[Source texts of formatted documents]
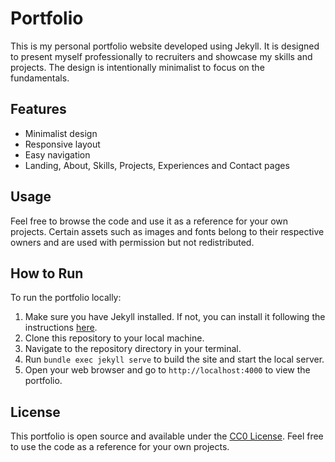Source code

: # Portfolio

This is my personal portfolio website developed using Jekyll. It is designed to present myself professionally to recruiters and showcase my skills and projects. The design is intentionally minimalist to focus on the fundamentals.

## Features

- Minimalist design
- Responsive layout
- Easy navigation
- Landing, About, Skills, Projects, Experiences and Contact pages

## Usage

Feel free to browse the code and use it as a reference for your own projects. Certain assets such as images and fonts belong to their respective owners and are used with permission but not redistributed.

## How to Run

To run the portfolio locally:

1. Make sure you have Jekyll installed. If not, you can install it following the instructions [here](https://jekyllrb.com/docs/installation/).
2. Clone this repository to your local machine.
3. Navigate to the repository directory in your terminal.
4. Run `bundle exec jekyll serve` to build the site and start the local server.
5. Open your web browser and go to `http://localhost:4000` to view the portfolio.

## License

This portfolio is open source and available under the [CC0 License](LICENSE). Feel free to use the code as a reference for your own projects.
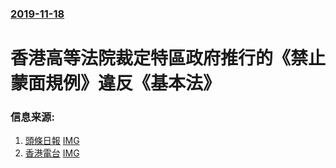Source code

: ### [2019-11-18](/news/2019/11/18/index.md)

##### 
# 香港高等法院裁定特區政府推行的《禁止蒙面規例》違反《基本法》 




### 信息来源:

1. [頭條日報](http://hd.stheadline.com/news/realtime/hk/1639912/) [IMG](http://static.stheadline.com/stheadline/inewsmedia/20191118/_2019111815354557378.jpg)
2. [香港電台](https://news.rthk.hk/rthk/ch/component/k2/1492961-20191118.htm) [IMG](https://newsstatic.rthk.hk/images/mfile_1492961_1_L_20191118134651.jpg)
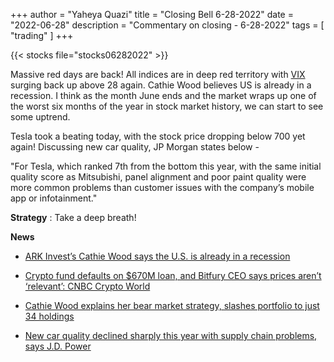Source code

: +++
author = "Yaheya Quazi"
title = "Closing Bell 6-28-2022"
date = "2022-06-28"
description = "Commentary on closing - 6-28-2022"
tags = [
"trading"
]
+++

{{< stocks file="stocks06282022" >}}

Massive red days are back! All indices are in deep red territory with [VIX](../glossary) surging back up above 28 again. Cathie Wood believes US is already in a recession. I think as  the month June ends and the market wraps up one of the worst six months of the year in stock market history, we can start to see some uptrend. 

Tesla took a beating today, with the stock price dropping below 700 yet again! Discussing new car quality, JP Morgan states below - 

"For Tesla, which ranked 7th from the bottom this year, with the same initial quality score as Mitsubishi, panel alignment and poor paint quality were more common problems than customer issues with the company’s mobile app or infotainment."


**Strategy** : Take a deep breath!

**News** 

* [ARK Invest’s Cathie Wood says the U.S. is already in a recession](https://www.cnbc.com/2022/06/28/ark-invests-cathie-wood-says-the-us-is-already-in-a-recession.html)

* [Crypto fund defaults on $670M loan, and Bitfury CEO says prices aren’t ‘relevant’: CNBC Crypto World](https://www.cnbc.com/video/2022/06/27/crypto-fund-defaults-on-670m-loan-and-bitfury-ceo-says-prices-arent-relevant-cnbc-crypto-world.html)
* [Cathie Wood explains her bear market strategy, slashes portfolio to just 34 holdings](https://www.cnbc.com/2022/06/28/cathie-wood-explains-bear-market-strategy-slashes-portfolio-by-41percent.html)
* [New car quality declined sharply this year with supply chain problems, says J.D. Power](https://www.cnbc.com/2022/06/28/new-car-quality-declined-11percent-blame-supply-chain-problems-jd-power.html)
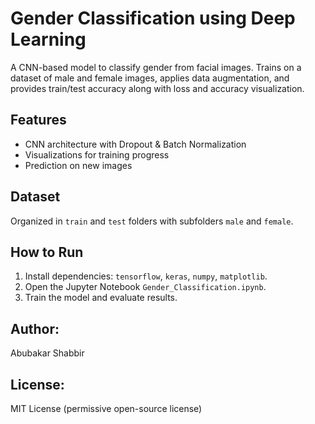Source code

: # Gender Classification using Deep Learning

A CNN-based model to classify gender from facial images. Trains on a dataset of male and female images, applies data augmentation, and provides train/test accuracy along with loss and accuracy visualization.

## Features
- CNN architecture with Dropout & Batch Normalization
- Visualizations for training progress
- Prediction on new images

## Dataset
Organized in `train` and `test` folders with subfolders `male` and `female`.

## How to Run
1. Install dependencies: `tensorflow`, `keras`, `numpy`, `matplotlib`.
2. Open the Jupyter Notebook `Gender_Classification.ipynb`.
3. Train the model and evaluate results.

## Author:

Abubakar Shabbir

## License:

MIT License (permissive open-source license)
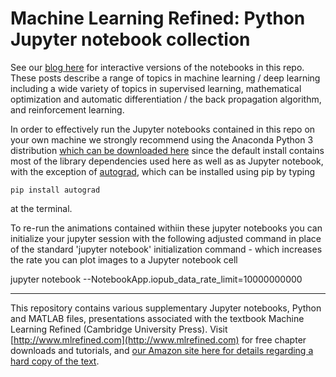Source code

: # Machine Learning Refined: Python Jupyter notebook collection

See our [blog here](https://jermwatt.github.io/mlrefined/index.html) for interactive versions of the notebooks in this repo.  These posts describe a range of topics in machine learning / deep learning including a wide variety of topics in supervised learning, mathematical optimization and automatic differentiation / the back propagation algorithm, and reinforcement learning.

In order to effectively run the Jupyter notebooks contained in this repo on your own machine we strongly recommend using the Anaconda Python 3 distribution [which can be downloaded here](https://www.anaconda.com/download/) since the default install contains most of the library dependencies used here as well as as Jupyter notebook, with the exception of [autograd](https://github.com/HIPS/autograd), which can be installed using pip by typing

``pip install autograd``

at the terminal.

To re-run the animations contained withiin these jupyter notebooks you can initialize your jupyter session with the following adjusted command in place of the standard 'jupyter notebook' initialization command - which increases the rate you can plot images to a Jupyter notebook cell

jupyter notebook --NotebookApp.iopub_data_rate_limit=10000000000 
        
- - -
This repository contains various supplementary Jupyter notebooks, Python and MATLAB files, presentations associated with the textbook Machine Learning Refined (Cambridge University Press). Visit [http://www.mlrefined.com](http://www.mlrefined.com) for free chapter downloads and tutorials, and [our Amazon site here for details regarding a hard copy of the text](https://www.amazon.com/Machine-Learning-Refined-Foundations-Applications/dp/1107123526/ref=sr_1_1?ie=UTF8&qid=1471025359&sr=8-1&keywords=machine+learning+refined).
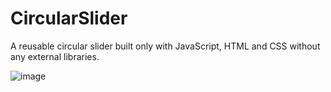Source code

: # CircularSlider
A reusable circular slider built only with JavaScript, HTML and CSS without any external libraries.


![image](https://github.com/GrujicBard/CircularSlider/assets/33715866/7f69316d-2545-41bc-99f4-f3e005cdcce3)

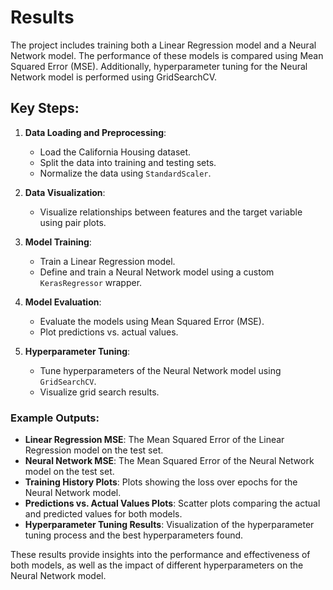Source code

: # Results

The project includes training both a Linear Regression model and a Neural Network model. The performance of these models is compared using Mean Squared Error (MSE). Additionally, hyperparameter tuning for the Neural Network model is performed using GridSearchCV.

## Key Steps:

1. **Data Loading and Preprocessing**:
    - Load the California Housing dataset.
    - Split the data into training and testing sets.
    - Normalize the data using `StandardScaler`.

2. **Data Visualization**:
    - Visualize relationships between features and the target variable using pair plots.

3. **Model Training**:
    - Train a Linear Regression model.
    - Define and train a Neural Network model using a custom `KerasRegressor` wrapper.

4. **Model Evaluation**:
    - Evaluate the models using Mean Squared Error (MSE).
    - Plot predictions vs. actual values.

5. **Hyperparameter Tuning**:
    - Tune hyperparameters of the Neural Network model using `GridSearchCV`.
    - Visualize grid search results.

### Example Outputs:

- **Linear Regression MSE**: The Mean Squared Error of the Linear Regression model on the test set.
- **Neural Network MSE**: The Mean Squared Error of the Neural Network model on the test set.
- **Training History Plots**: Plots showing the loss over epochs for the Neural Network model.
- **Predictions vs. Actual Values Plots**: Scatter plots comparing the actual and predicted values for both models.
- **Hyperparameter Tuning Results**: Visualization of the hyperparameter tuning process and the best hyperparameters found.

These results provide insights into the performance and effectiveness of both models, as well as the impact of different hyperparameters on the Neural Network model.
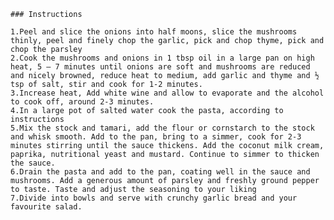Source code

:     ### Instructions
    
    1.Peel and slice the onions into half moons, slice the mushrooms thinly, peel and finely chop the garlic, pick and chop thyme, pick and chop the parsley
    2.Cook the mushrooms and onions in 1 tbsp oil in a large pan on high heat, 5 – 7 minutes until onions are soft and mushrooms are reduced and nicely browned, reduce heat to medium, add garlic and thyme and ½ tsp of salt, stir and cook for 1-2 minutes.
    3.Increase heat, Add white wine and allow to evaporate and the alcohol to cook off, around 2-3 minutes.
    4.In a large pot of salted water cook the pasta, according to instructions
    5.Mix the stock and tamari, add the flour or cornstarch to the stock and whisk smooth. Add to the pan, bring to a simmer, cook for 2-3 minutes stirring until the sauce thickens. Add the coconut milk cream, paprika, nutritional yeast and mustard. Continue to simmer to thicken the sauce.
    6.Drain the pasta and add to the pan, coating well in the sauce and mushrooms. Add a generous amount of parsley and freshly ground pepper to taste. Taste and adjust the seasoning to your liking
    7.Divide into bowls and serve with crunchy garlic bread and your favourite salad.
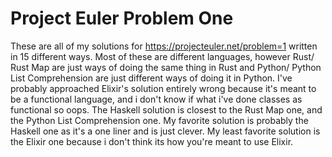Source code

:# Project Euler Problem One
These are all of my solutions for https://projecteuler.net/problem=1
written in 15 different ways. Most of these are different languages, however Rust/ Rust Map are just ways of doing the same thing in Rust and Python/ Python List Comprehension are just different ways of doing it in Python. I've probably approached Elixir's solution entirely wrong because it's meant to be a functional language, and i don't know if what i've done classes as functional so oops. The Haskell solution is closest to the Rust Map one, and the Python List Comprehension one. My favorite solution is probably the Haskell one as it's a one liner and is just clever. My least favorite solution is the Elixir one because i don't think its how you're meant to use Elixir.
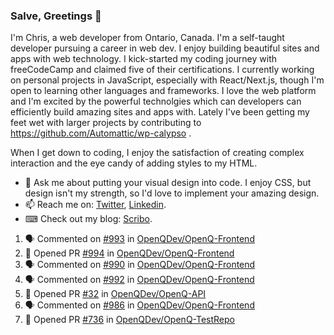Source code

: ### Salve, Greetings 👋

I'm Chris, a web developer from Ontario, Canada. I'm a self-taught developer pursuing a career in web dev. I enjoy building beautiful sites and apps with web technology.
I kick-started my coding journey with freeCodeCamp and claimed five of their certifications.  I currently working on personal projects in JavaScript, especially with React/Next.js, though I'm open to learning other languages and frameworks. I love the web platform and I'm excited by the powerful technolgies which can developers can efficiently build amazing sites and apps with. Lately I've been getting my feet wet with larger projects by contributing to https://github.com/Automattic/wp-calypso .

When I get down to coding, I enjoy the satisfaction of creating complex interaction and the eye candy of adding styles to my HTML. 

- 💬 Ask me about putting your visual design into code. I enjoy CSS, but design isn't my strength, so I'd love to implement your amazing design.
- 📫 Reach me on: [Twitter](https://twitter.com/Christo28120856), [Linkedin](https://www.linkedin.com/in/christopher-stevers-07b9a5204/).
- ⌨ Check out my blog: [Scribo](https://christopherstevers.cf).
<!--
**Christopher-Stevers/Christopher-Stevers** is a ✨ _special_ ✨ repository because its `README.md` (this file) appears on your GitHub profile.

Here are some ideas to get you started:

- 🔭 I’m currently working on ...
- 🌱 I’m currently learning ...
- 👯 I’m looking to collaborate on ...
- 🤔 I’m looking for help with ...
- 😄 Pronouns: ...
- ⚡ Fun fact: ...
-->

<!--START_SECTION:activity-->
1. 🗣 Commented on [#993](https://github.com/OpenQDev/OpenQ-Frontend/issues/993) in [OpenQDev/OpenQ-Frontend](https://github.com/OpenQDev/OpenQ-Frontend)
2. 💪 Opened PR [#994](https://github.com/OpenQDev/OpenQ-Frontend/pull/994) in [OpenQDev/OpenQ-Frontend](https://github.com/OpenQDev/OpenQ-Frontend)
3. 🗣 Commented on [#990](https://github.com/OpenQDev/OpenQ-Frontend/issues/990) in [OpenQDev/OpenQ-Frontend](https://github.com/OpenQDev/OpenQ-Frontend)
4. 🗣 Commented on [#992](https://github.com/OpenQDev/OpenQ-Frontend/issues/992) in [OpenQDev/OpenQ-Frontend](https://github.com/OpenQDev/OpenQ-Frontend)
5. 💪 Opened PR [#32](https://github.com/OpenQDev/OpenQ-API/pull/32) in [OpenQDev/OpenQ-API](https://github.com/OpenQDev/OpenQ-API)
6. 🗣 Commented on [#986](https://github.com/OpenQDev/OpenQ-Frontend/issues/986) in [OpenQDev/OpenQ-Frontend](https://github.com/OpenQDev/OpenQ-Frontend)
7. 💪 Opened PR [#736](https://github.com/OpenQDev/OpenQ-TestRepo/pull/736) in [OpenQDev/OpenQ-TestRepo](https://github.com/OpenQDev/OpenQ-TestRepo)
<!--END_SECTION:activity-->
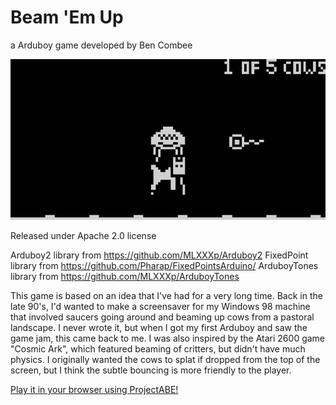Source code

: # Beam 'Em Up

a Arduboy game developed by Ben Combee

<img src="screenshot.png" alt="screenshot with saucer beaming up a cow">

Released under Apache 2.0 license

Arduboy2 library from https://github.com/MLXXXp/Arduboy2
FixedPoint library from https://github.com/Pharap/FixedPointsArduino/
ArduboyTones library from https://github.com/MLXXXp/ArduboyTones

This game is based on an idea that I've had for a very long time.  Back in the late 90's, I'd wanted
to make a screensaver for my Windows 98 machine that involved saucers going around and beaming up cows
from a pastoral landscape.  I never wrote it, but when I got my first Arduboy and saw the game jam,
this came back to me.  I was also inspired by the Atari 2600 game "Cosmic Ark", which featured beaming of
critters, but didn't have much physics.  I originally wanted the cows to splat if dropped from the top
of the screen, but I think the subtle bouncing is more friendly to the player.

<a href="https://felipemanga.github.io/ProjectABE/?url=https://github.com/unwiredben/arduboy-beamemup/raw/master/BeamEmUp/BeamEmUp.hex">Play it in your browser using ProjectABE!</a>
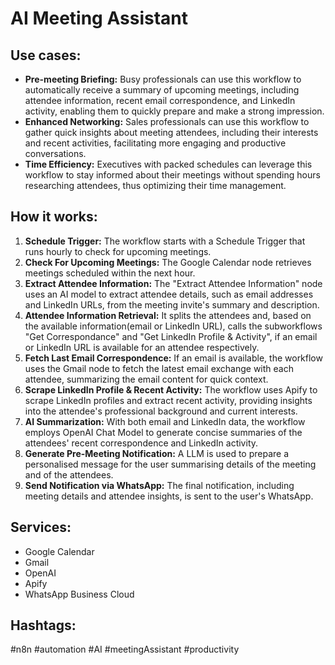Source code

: # AI Meeting Assistant

## Use cases:

- **Pre-meeting Briefing:** Busy professionals can use this workflow to automatically receive a summary of upcoming meetings, including attendee information, recent email correspondence, and LinkedIn activity, enabling them to quickly prepare and make a strong impression.
- **Enhanced Networking:** Sales professionals can use this workflow to gather quick insights about meeting attendees, including their interests and recent activities, facilitating more engaging and productive conversations.
- **Time Efficiency:** Executives with packed schedules can leverage this workflow to stay informed about their meetings without spending hours researching attendees, thus optimizing their time management.

## How it works:

1.  **Schedule Trigger:** The workflow starts with a Schedule Trigger that runs hourly to check for upcoming meetings.
2.  **Check For Upcoming Meetings:** The Google Calendar node retrieves meetings scheduled within the next hour.
3.  **Extract Attendee Information:** The "Extract Attendee Information" node uses an AI model to extract attendee details, such as email addresses and LinkedIn URLs, from the meeting invite's summary and description.
4.  **Attendee Information Retrieval:** It splits the attendees and, based on the available information(email or LinkedIn URL), calls the subworkflows "Get Correspondance" and "Get LinkedIn Profile & Activity", if an email or LinkedIn URL is available for an attendee respectively.
5.  **Fetch Last Email Correspondence:** If an email is available, the workflow uses the Gmail node to fetch the latest email exchange with each attendee, summarizing the email content for quick context.
6.  **Scrape LinkedIn Profile & Recent Activity:** The workflow uses Apify to scrape LinkedIn profiles and extract recent activity, providing insights into the attendee's professional background and current interests.
7.  **AI Summarization:** With both email and LinkedIn data, the workflow employs OpenAI Chat Model to generate concise summaries of the attendees' recent correspondence and LinkedIn activity.
8.  **Generate Pre-Meeting Notification:** A LLM is used to prepare a personalised message for the user summarising details of the meeting and of the attendees.
9.  **Send Notification via WhatsApp:** The final notification, including meeting details and attendee insights, is sent to the user's WhatsApp.

## Services:

-   Google Calendar
-   Gmail
-   OpenAI
-   Apify
-   WhatsApp Business Cloud

## Hashtags:

#n8n #automation #AI #meetingAssistant #productivity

■ PROBLEM:
How many of the lines above hold the word "GridSearchCV"? State that number and nothing else.

■ TASK ANSWER:
2